Como já esperava, todos os bares já estavam fechados, mas ao menos pode espairecer a cabeça durante essa caminhada. Quando chega em casa todos já estão dormindo. Na pia algumas carnes para o almoço de família amanhã e alguns barulhos estranhos vindos do quarto de Nickolas. Resolveu apenas ignorar. Amanhã seria um dia difícil.
Amanda passa um bilhete para Sandy durante a aula da História.
“Não vou poder ir com você na festa hoje. Vou ter que ir numa reunião da firma que meu pai trabalha. Ele não para de falar que talvez seja promovido. Grande coisa.”

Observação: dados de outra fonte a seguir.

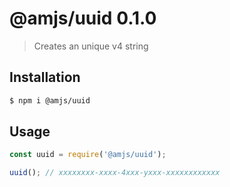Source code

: # @amjs/uuid 0.1.0

> Creates an unique v4 string

## Installation

```bash
$ npm i @amjs/uuid
```
## Usage

```javascript
const uuid = require('@amjs/uuid');

uuid(); // xxxxxxxx-xxxx-4xxx-yxxx-xxxxxxxxxxxx
```
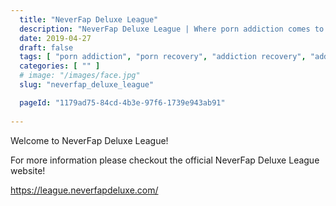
 ```yaml
---
  title: "NeverFap Deluxe League"
  description: "NeverFap Deluxe League | Where porn addiction comes to die."
  date: 2019-04-27
  draft: false
  tags: [ "porn addiction", "porn recovery", "addiction recovery", "addiction", "awareness", "nofap", "neverfap", "neverfap deluxe" ]
  categories: [ "" ]
  # image: "/images/face.jpg"
  slug: "neverfap_deluxe_league"

  pageId: "1179ad75-84cd-4b3e-97f6-1739e943ab91"
  
---
```


Welcome to NeverFap Deluxe League!

For more information please checkout the official NeverFap Deluxe League website!

<a class="link" href="https://league.neverfapdeluxe.com/">https://league.neverfapdeluxe.com/</a>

“August deve estar arrasado. Já não basta não receber a promoção e ainda por cima temos um almoço com meus pais amanhã.”
Não gosta nem de lembrar de seu pai desbravando cada canto do seu corpo como se isso fosse natural. Após andar por aquele ambiente infestado de bajuladores, como não encontra seu marido, resolve ir embora com sua filha.
O trompetista da banda, com camisa aberta, fuma calmamente na penumbra encostado no Cadillac preto do vocalista, quando Jeanne deixa o salão em direção ao Bel Air vermelho.
― Se ela não fosse uma vagabunda e não tivesse casado com aquele nazista maldito adoraria mostrar meu trompete para elas. Se é que vocês me entendem.
No meio das risadas o Cadillac arranca deixando bitucas de cigarro no chão.
“Faz muito tempo que ela foi pra cozinha e não voltou mais para brincar comigo. Por que as pessoas sempre se afastam de mim?” Pergunta Nickolas para si mesmo enquanto se balança inconscientemente em frente da TV que passa um filme de faroeste qualquer.
“Todo mundo na escola e na minha rua me chama de... de... retardado. Não sei o que isso quer dizer, mas acho que é uma palavra feia como bunda ou saco. As professoras sempre mandam meus colegas pararem de me chamar assim, mas acho que elas também têm medo de mim.”
Ouve a buzina do Bel Air da família. “Finalmente, ela chegou. Se for pra ser ignorado que seja em casa. Amanhã vovó e vovô vão almoçar em casa, por isso vou poder ficar no meu quarto o dia inteiro.”
Vou tentar escrever as ações de cada personagem em separado. Não tenho certeza se vou conseguir manter um padrão aceitável de qualidade, mas tá valendo. Não vou postar mais agora porque estou separando a história em periodos de tempo.